Eight years ago, I wrote a sports column for the Chicago Sun-Times, headlined “Brain against the machines,”[1] warning athletes about willfully risking brain damage in football or other head-banging sports, then trying to compete in a future with robots — robotics, if you will — in a workplace in which physical strength and athletic skill would be irrelevant and brainpower and education and innovation would rule.
The column was widely mocked on social media, reaching a zenith of sorts on Deadspin, which wrote[2] that the column “is so full of raving, delusional paranoia about some impending tyranny that he might as well be on mushrooms or in the Tea Party.”
I found the Tea Party part amusing. But was I a nut?

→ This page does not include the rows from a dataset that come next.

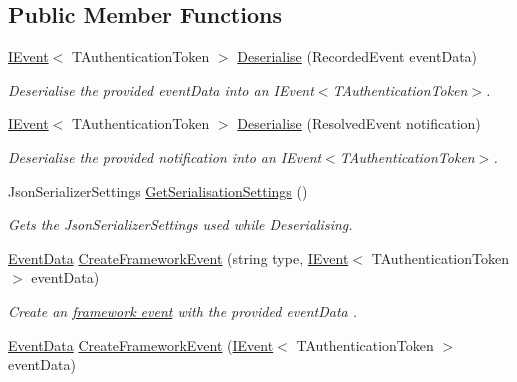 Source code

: \subsection*{Public Member Functions}
\begin{DoxyCompactItemize}
\item 
\hyperlink{interfaceCqrs_1_1Events_1_1IEvent}{I\+Event}$<$ T\+Authentication\+Token $>$ \hyperlink{classCqrs_1_1EventStore_1_1EventFactory_abfd04f6833e4f010234d84a591f6eb6b_abfd04f6833e4f010234d84a591f6eb6b}{Deserialise} (Recorded\+Event event\+Data)
\begin{DoxyCompactList}\small\item\em Deserialise the provided {\itshape event\+Data}  into an I\+Event$<$\+T\+Authentication\+Token$>$. \end{DoxyCompactList}\item 
\hyperlink{interfaceCqrs_1_1Events_1_1IEvent}{I\+Event}$<$ T\+Authentication\+Token $>$ \hyperlink{classCqrs_1_1EventStore_1_1EventFactory_a1be7f3c4014991bc4b9619eaa2e8b9a4_a1be7f3c4014991bc4b9619eaa2e8b9a4}{Deserialise} (Resolved\+Event notification)
\begin{DoxyCompactList}\small\item\em Deserialise the provided {\itshape notification}  into an I\+Event$<$\+T\+Authentication\+Token$>$. \end{DoxyCompactList}\item 
Json\+Serializer\+Settings \hyperlink{classCqrs_1_1EventStore_1_1EventFactory_a4e52c4fd639d1af97b1ecc5052189783_a4e52c4fd639d1af97b1ecc5052189783}{Get\+Serialisation\+Settings} ()
\begin{DoxyCompactList}\small\item\em Gets the Json\+Serializer\+Settings used while Deserialising. \end{DoxyCompactList}\item 
\hyperlink{classCqrs_1_1Events_1_1EventData}{Event\+Data} \hyperlink{classCqrs_1_1EventStore_1_1EventFactory_a91394437675f3185d2105c6a79f7b5aa_a91394437675f3185d2105c6a79f7b5aa}{Create\+Framework\+Event} (string type, \hyperlink{interfaceCqrs_1_1Events_1_1IEvent}{I\+Event}$<$ T\+Authentication\+Token $>$ event\+Data)
\begin{DoxyCompactList}\small\item\em Create an \hyperlink{}{framework event} with the provided {\itshape event\+Data} . \end{DoxyCompactList}\item 
\hyperlink{classCqrs_1_1Events_1_1EventData}{Event\+Data} \hyperlink{classCqrs_1_1EventStore_1_1EventFactory_ae514998a8368283f882014cc0db5b2b2_ae514998a8368283f882014cc0db5b2b2}{Create\+Framework\+Event} (\hyperlink{interfaceCqrs_1_1Events_1_1IEvent}{I\+Event}$<$ T\+Authentication\+Token $>$ event\+Data)

\end{DoxyCompactItemize}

I stood by the column then. And do now. More than ever.
I’m hopeful most people know about the advances of technology and robotics and artificial intelligence and the way those things are disrupting the workforce. For decades, most economists declared such progress is good for mankind and does not destroy jobs — or, if it does, not for long, as new jobs based around the tech advances pop up.
Also, it is always good when lousy jobs disappear, and people have more leisure time or someday might be freed altogether from working.

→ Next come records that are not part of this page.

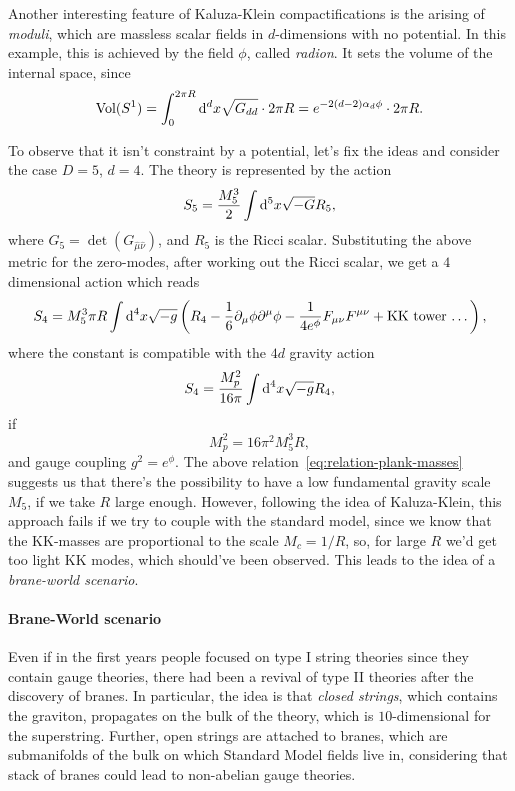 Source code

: Another interesting feature of Kaluza-Klein compactifications is the arising of \emph{moduli}, which are massless scalar fields in $d$-dimensions with no potential. In this example, this is achieved by the field $\phi$, called \emph{radion}. It sets the volume of the internal space, since
\begin{equation}\label{eq:radion-and-radius}
    \textup{Vol} (S^1)  = \int_{0}^{2\pi R} \mathop{}\!\mathrm{d}^d x \sqrt{G_{dd}} \cdot 2\pi R = e^{-2(d-2)\alpha_d \phi} \cdot 2\pi R .
\end{equation}

To observe that it isn't constraint by a potential, let's fix the ideas and consider the case $D=5$, $d=4$. The theory is represented by the action
\begin{equation}
    S_5 = \frac{M^3_5}{2} \int \mathop{}\!\mathrm{d}^5 x \sqrt{-G} R_5,
\end{equation}
where $G_5 = \det(G_{\hat{\mu} \hat{\nu}})$, and $R_5$ is the Ricci scalar. Substituting the above metric for the zero-modes, after working out the Ricci scalar, we get a $4$ dimensional action which reads
\begin{equation}
    S_4 = M^3_5 \pi R \int {\mathop{}\!\mathrm{d}}^4 x \sqrt{-g} \left( R_4 -\frac{1}{6} \partial_\mu \phi \partial^\mu \phi - \frac{1}{4 e^\phi} F_{\mu\nu} F^{\mu\nu} + \textup{KK tower \dots} \right),
\end{equation}
where the constant is compatible with the $4d$ gravity action
\begin{equation}
    S_4 = \frac{M^2_p}{16\pi} \int {\mathop{}\!\mathrm{d}}^4 x \sqrt{-g} R_4 ,
\end{equation}
if
\begin{equation}\label{eq:relation-plank-masses}
    M^2_p = 16 \pi^2 M^3_5 R,
\end{equation}
and gauge coupling $g^2 = e^\phi$. The above relation~\eqref{eq:relation-plank-masses} suggests us that there's the possibility to have a low fundamental gravity scale $M_5$, if we take $R$ large enough. However, following the idea of Kaluza-Klein, this approach fails if we try to couple with the standard model, since we know that the KK-masses are proportional to the scale $M_c = 1/R$, so, for large $R$ we'd get too light KK modes, which should've been observed. This leads to the idea of a \emph{brane-world scenario}.

\paragraph{Brane-World scenario}
Even if in the first years people focused on type I string theories since they contain gauge theories, there had been a revival of type II theories after the discovery of branes. In particular, the idea is that \emph{closed strings}, which contains the graviton, propagates on the bulk of the theory, which is $10$-dimensional for the superstring. Further, open strings are attached to branes, which are submanifolds of the bulk on which Standard Model fields live in, considering that stack of branes could lead to non-abelian gauge theories.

My column was not railing against technological progress but rather a warning that human brains are going to be more important than ever in a future in which algorithms and the machines they support will make most things we do for decent-paying jobs obsolete or wildly selective.
There was an article this past week in The New York Times by economics reporter Eduardo Porter: “Tech Is Splitting the U.S. Work Force in Two,”[3] which makes the point I was trying to make in 2011. His premise: “A small group of well-educated professionals enjoys rising wages, while most workers toil in low-wage jobs with few chances to advance.”
He writes that if you’re not getting ahead in this modern work era, you’re falling behind. Basically, if you’re not smart and well-educated and forward-thinking, good luck out there.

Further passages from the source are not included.